2. The autonomous open-pit mining simulation system based on digital twins according to claim 1, characterized in that, The physical property labels include water saturation, initial shear modulus, and looseness coefficient; the water saturation defines the proportion of water inside the soil to characterize soil viscosity. The looseness coefficient defines the compactness of soil particles per unit volume for calculating compaction settlement; the read / write interface is configured to allow real-time modification of the attribute values ​​of specific voxels.

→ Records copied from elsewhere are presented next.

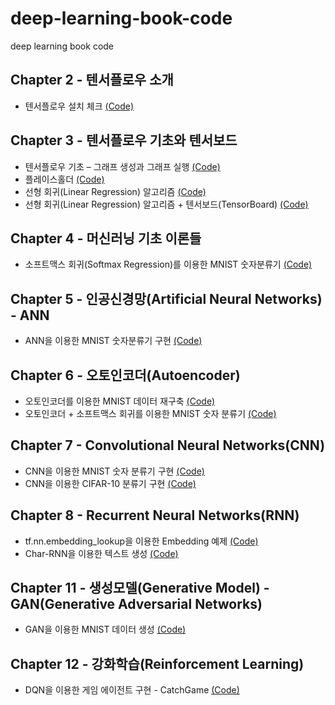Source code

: # deep-learning-book-code
deep learning book code

## Chapter 2 - 텐서플로우 소개
- 텐서플로우 설치 체크 [(Code)](https://github.com/solaris33/deep-learning-tensorflow-book-code/blob/master/Ch02-TensorFlow_Install/2.1-install_check.py)

## Chapter 3 - 텐서플로우 기초와 텐서보드
- 텐서플로우 기초 – 그래프 생성과 그래프 실행 [(Code)](https://github.com/solaris33/deep-learning-tensorflow-book-code/blob/master/Ch03-TensorFlow_Basic/3.1-graph_example.py)
- 플레이스홀더 [(Code)](https://github.com/solaris33/deep-learning-tensorflow-book-code/blob/master/Ch03-TensorFlow_Basic/3.2-placeholder.py)
- 선형 회귀(Linear Regression) 알고리즘 [(Code)](https://github.com/solaris33/deep-learning-tensorflow-book-code/blob/master/Ch03-TensorFlow_Basic/3.3-linear_regression.py)
- 선형 회귀(Linear Regression) 알고리즘 + 텐서보드(TensorBoard) [(Code)](https://github.com/solaris33/deep-learning-tensorflow-book-code/blob/master/Ch03-TensorFlow_Basic/3.4-linear_regression_with_tensorboard.py)

## Chapter 4 - 머신러닝 기초 이론들
- 소프트맥스 회귀(Softmax Regression)를 이용한 MNIST 숫자분류기 [(Code)](https://github.com/solaris33/deep-learning-tensorflow-book-code/blob/master/Ch04-Machine_Learning_Basic/mnist_classification_using_softmax_regression.py)

## Chapter 5 - 인공신경망(Artificial Neural Networks) - ANN
- ANN을 이용한 MNIST 숫자분류기 구현 [(Code)](https://github.com/solaris33/deep-learning-tensorflow-book-code/blob/master/Ch05-ANN/mnist_classification_using_ann.py)

## Chapter 6 - 오토인코더(Autoencoder)
- 오토인코더를 이용한 MNIST 데이터 재구축 [(Code)](https://github.com/solaris33/deep-learning-tensorflow-book-code/blob/master/Ch06-AutoEncoder/mnist_reconstruction_using_autoencoder.py)
- 오토인코더 + 소프트맥스 회귀를 이용한 MNIST 숫자 분류기 [(Code)](https://github.com/solaris33/deep-learning-tensorflow-book-code/blob/master/Ch06-AutoEncoder/mnist_classification_using_autoencoder_and_softmax_classifier.py)

## Chapter 7 - Convolutional Neural Networks(CNN)
- CNN을 이용한 MNIST 숫자 분류기 구현 [(Code)](https://github.com/solaris33/deep-learning-tensorflow-book-code/blob/master/Ch07-CNN/mnist_classification_using_cnn.py)
- CNN을 이용한 CIFAR-10 분류기 구현 [(Code)](https://github.com/solaris33/deep-learning-tensorflow-book-code/blob/master/Ch07-CNN/cifar10_classification_using_cnn.py)

## Chapter 8 - Recurrent Neural Networks(RNN)
- tf.nn.embedding_lookup을 이용한 Embedding 예제 [(Code)](https://github.com/solaris33/deep-learning-tensorflow-book-code/blob/master/Ch08-RNN/7.4-embedding_example.py)
- Char-RNN을 이용한 텍스트 생성 [(Code)](https://github.com/solaris33/deep-learning-tensorflow-book-code/blob/master/Ch08-RNN/Char-RNN/)

## Chapter 11 - 생성모델(Generative Model) - GAN(Generative Adversarial Networks)
- GAN을 이용한 MNIST 데이터 생성 [(Code)](https://github.com/solaris33/deep-learning-tensorflow-book-code/blob/master/Ch11-GAN/mnist_gan.py)

## Chapter 12 - 강화학습(Reinforcement Learning)
- DQN을 이용한 게임 에이전트 구현 - CatchGame [(Code)](https://github.com/solaris33/deep-learning-tensorflow-book-code/blob/master/Ch12-DQN/)

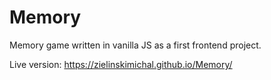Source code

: # Memory

Memory game written in vanilla JS as a first frontend project.

Live version: https://zielinskimichal.github.io/Memory/
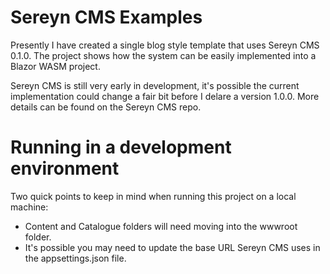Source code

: # Sereyn CMS Examples

Presently I have created a single blog style template that uses Sereyn CMS 0.1.0. The project shows how the system can be easily implemented into a Blazor WASM project.

Sereyn CMS is still very early in development, it's possible the current implementation could change a fair bit before I delare a version 1.0.0. More details can be found on the Sereyn CMS repo. 

# Running in a development environment

Two quick points to keep in mind when running this project on a local machine:
 - Content and Catalogue folders will need moving into the wwwroot folder. 
 - It's possible you may need to update the base URL Sereyn CMS uses in the appsettings.json file. 
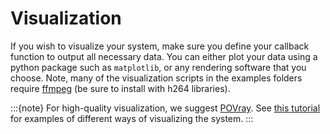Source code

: # Visualization

If you wish to visualize your system, make sure you define your callback function to output all necessary data. You can either plot your data using a python package such as `matplotlib`, or any rendering software that you choose. Note, many of the visualization scripts in the examples folders require [ffmpeg](https://www.ffmpeg.org/) (be sure to install with h264 libraries).

:::{note}
For high-quality visualization, we suggest [POVray](http://povray.com). See [this tutorial](https://github.com/GazzolaLab/PyElastica/tree/master/examples/Visualization) for examples of different ways of visualizing the system. 
:::

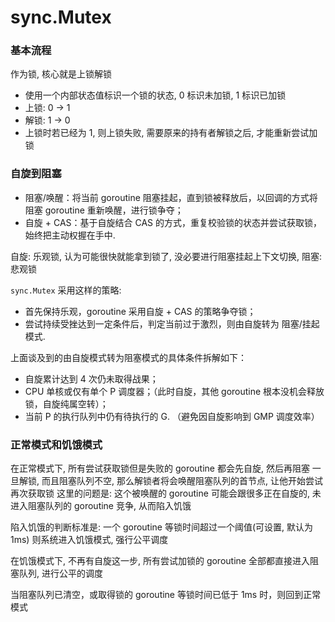 # sync.Mutex
### 基本流程
作为锁, 核心就是上锁解锁
- 使用一个内部状态值标识一个锁的状态, 0 标识未加锁, 1 标识已加锁
- 上锁: 0 -> 1
- 解锁: 1 -> 0
- 上锁时若已经为 1, 则上锁失败, 需要原来的持有者解锁之后, 才能重新尝试加锁

### 自旋到阻塞
- 阻塞/唤醒：将当前 goroutine 阻塞挂起，直到锁被释放后，以回调的方式将阻塞 goroutine 重新唤醒，进行锁争夺；
- 自旋 + CAS：基于自旋结合 CAS 的方式，重复校验锁的状态并尝试获取锁，始终把主动权握在手中.

自旋: 乐观锁, 认为可能很快就能拿到锁了, 没必要进行阻塞挂起上下文切换, 
阻塞: 悲观锁

`sync.Mutex` 采用这样的策略:
- 首先保持乐观，goroutine 采用自旋 + CAS 的策略争夺锁；
- 尝试持续受挫达到一定条件后，判定当前过于激烈，则由自旋转为 阻塞/挂起模式.

上面谈及到的由自旋模式转为阻塞模式的具体条件拆解如下：
- 自旋累计达到 4 次仍未取得战果；
- CPU 单核或仅有单个 P 调度器；（此时自旋，其他 goroutine 根本没机会释放锁，自旋纯属空转）；
- 当前 P 的执行队列中仍有待执行的 G. （避免因自旋影响到 GMP 调度效率）


### 正常模式和饥饿模式

在正常模式下, 所有尝试获取锁但是失败的 goroutine 都会先自旋, 然后再阻塞
一旦解锁, 而且阻塞队列不空, 那么解锁者将会唤醒阻塞队列的首节点, 让他开始尝试再次获取锁
这里的问题是: 这个被唤醒的 goroutine 可能会跟很多正在自旋的, 未进入阻塞队列的 goroutine 竞争, 从而陷入饥饿

陷入饥饿的判断标准是: 一个 goroutine 等锁时间超过一个阈值(可设置, 默认为 1ms)
则系统进入饥饿模式, 强行公平调度

在饥饿模式下, 不再有自旋这一步, 所有尝试加锁的 goroutine 全部都直接进入阻塞队列, 进行公平的调度

当阻塞队列已清空，或取得锁的 goroutine 等锁时间已低于 1ms 时，则回到正常模式

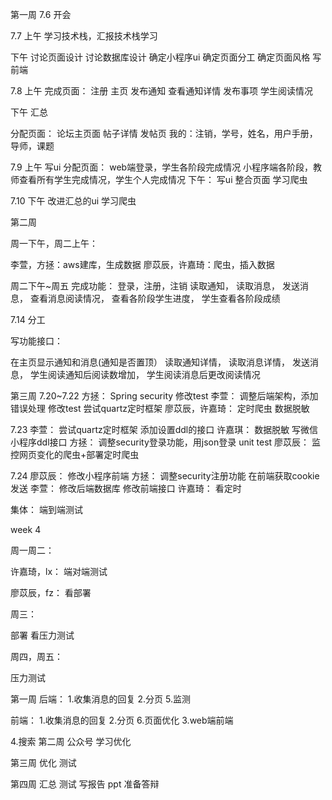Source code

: 第一周
7.6
开会

7.7
上午
学习技术栈，汇报技术栈学习

下午
讨论页面设计
讨论数据库设计
确定小程序ui
确定页面分工
确定页面风格
写前端

7.8
上午
完成页面：
注册
主页
发布通知
查看通知详情
发布事项
学生阅读情况

下午
汇总

分配页面：
论坛主页面
帖子详情
发帖页
我的：注销，学号，姓名，用户手册，导师，课题

7.9
上午
写ui
分配页面：
web端登录，学生各阶段完成情况
小程序端各阶段，教师查看所有学生完成情况，学生个人完成情况
下午：
写ui
整合页面
学习爬虫

7.10
下午
改进汇总的ui
学习爬虫

第二周

周一下午，周二上午：

李萱，方拯：aws建库，生成数据
廖苡辰，许嘉琦：爬虫，插入数据

周二下午~周五
完成功能：
登录，注册，注销
读取通知，
读取消息，
发送消息，
查看消息阅读情况，
查看各阶段学生进度，
学生查看各阶段成绩

7.14
分工 

写功能接口：

在主页显示通知和消息(通知是否置顶）
读取通知详情，
读取消息详情，
发送消息，
学生阅读通知后阅读数增加，
学生阅读消息后更改阅读情况

第三周
7.20~7.22 
方拯：
Spring security
修改test
李萱：
调整后端架构，添加错误处理
修改test
尝试quartz定时框架
廖苡辰，许嘉琦：
定时爬虫
数据脱敏

7.23
李萱：
尝试quartz定时框架
添加设置ddl的接口
许嘉琪：
数据脱敏
写微信小程序ddl接口
方拯：
调整security登录功能，用json登录
unit test
廖苡辰：
监控网页变化的爬虫+部署定时爬虫

7.24
廖苡辰：
修改小程序前端
方拯：
调整security注册功能
在前端获取cookie发送
李萱：
修改后端数据库
修改前端接口
许嘉琦：
看定时

集体：
端到端测试

week 4

周一周二：

许嘉琦，lx：
端对端测试

廖苡辰，fz：
看部署

周三：

部署
看压力测试

周四，周五：

压力测试

第一周
后端：
1.收集消息的回复
2.分页
5.监测

前端：
1.收集消息的回复
2.分页
6.页面优化
3.web端前端

4.搜索
第二周
公众号
学习优化

第三周
优化
测试

第四周
汇总
测试
写报告
ppt 
准备答辩
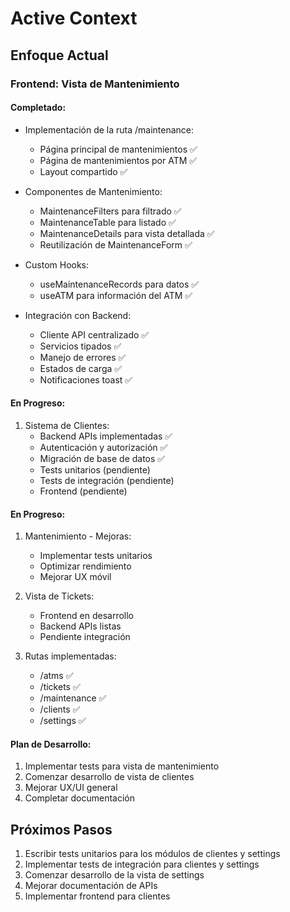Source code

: # Active Context

## Enfoque Actual

### Frontend: Vista de Mantenimiento

#### Completado:

- Implementación de la ruta /maintenance:

  - Página principal de mantenimientos ✅
  - Página de mantenimientos por ATM ✅
  - Layout compartido ✅

- Componentes de Mantenimiento:

  - MaintenanceFilters para filtrado ✅
  - MaintenanceTable para listado ✅
  - MaintenanceDetails para vista detallada ✅
  - Reutilización de MaintenanceForm ✅

- Custom Hooks:

  - useMaintenanceRecords para datos ✅
  - useATM para información del ATM ✅

- Integración con Backend:
  - Cliente API centralizado ✅
  - Servicios tipados ✅
  - Manejo de errores ✅
  - Estados de carga ✅
  - Notificaciones toast ✅

#### En Progreso:

1. Sistema de Clientes:
   - Backend APIs implementadas ✅
   - Autenticación y autorización ✅
   - Migración de base de datos ✅
   - Tests unitarios (pendiente)
   - Tests de integración (pendiente)
   - Frontend (pendiente)

#### En Progreso:

1. Mantenimiento - Mejoras:

   - Implementar tests unitarios
   - Optimizar rendimiento
   - Mejorar UX móvil

2. Vista de Tickets:

   - Frontend en desarrollo
   - Backend APIs listas
   - Pendiente integración

3. Rutas implementadas:
   - /atms ✅
   - /tickets ✅
   - /maintenance ✅
   - /clients ✅
   - /settings ✅

#### Plan de Desarrollo:

1. Implementar tests para vista de mantenimiento
2. Comenzar desarrollo de vista de clientes
3. Mejorar UX/UI general
4. Completar documentación

## Próximos Pasos

1. Escribir tests unitarios para los módulos de clientes y settings
2. Implementar tests de integración para clientes y settings
3. Comenzar desarrollo de la vista de settings
4. Mejorar documentación de APIs
5. Implementar frontend para clientes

3. The autonomous open-pit mining simulation system based on digital twins according to claim 1, characterized in that, The soil mechanics parameter mapping model is configured to map the physical property labels into the computational parameters required by the Bekker-Wong model; the computational parameters include cohesion, internal friction angle, and soil deformation modulus; the servo voxel field interaction unit is configured to perform real-time approximate solution of the Bekker-Wong model based on the vehicle's instantaneous axle load, tire tread parameters, and the computational parameters; the pavement reaction force signal includes rolling resistance and shear resistance; the medium deformation signal includes settlement depth and shear displacement.

4. The autonomous open-pit mining simulation system based on digital twins according to claim 1, characterized in that, The specific logic of the vehicle-road physical property bidirectional coupling and memory unit for performing positive environmental reshaping includes: converting the subsidence depth in the medium deformation signal into the reduction amount of voxel height; converting the compaction effect into the reduction amount of the voxel loosening coefficient; after the voxel property change amount is written back, triggering the follow-up voxel field interaction unit to read the updated physical properties to generate a dynamic response that evolves with the road surface state.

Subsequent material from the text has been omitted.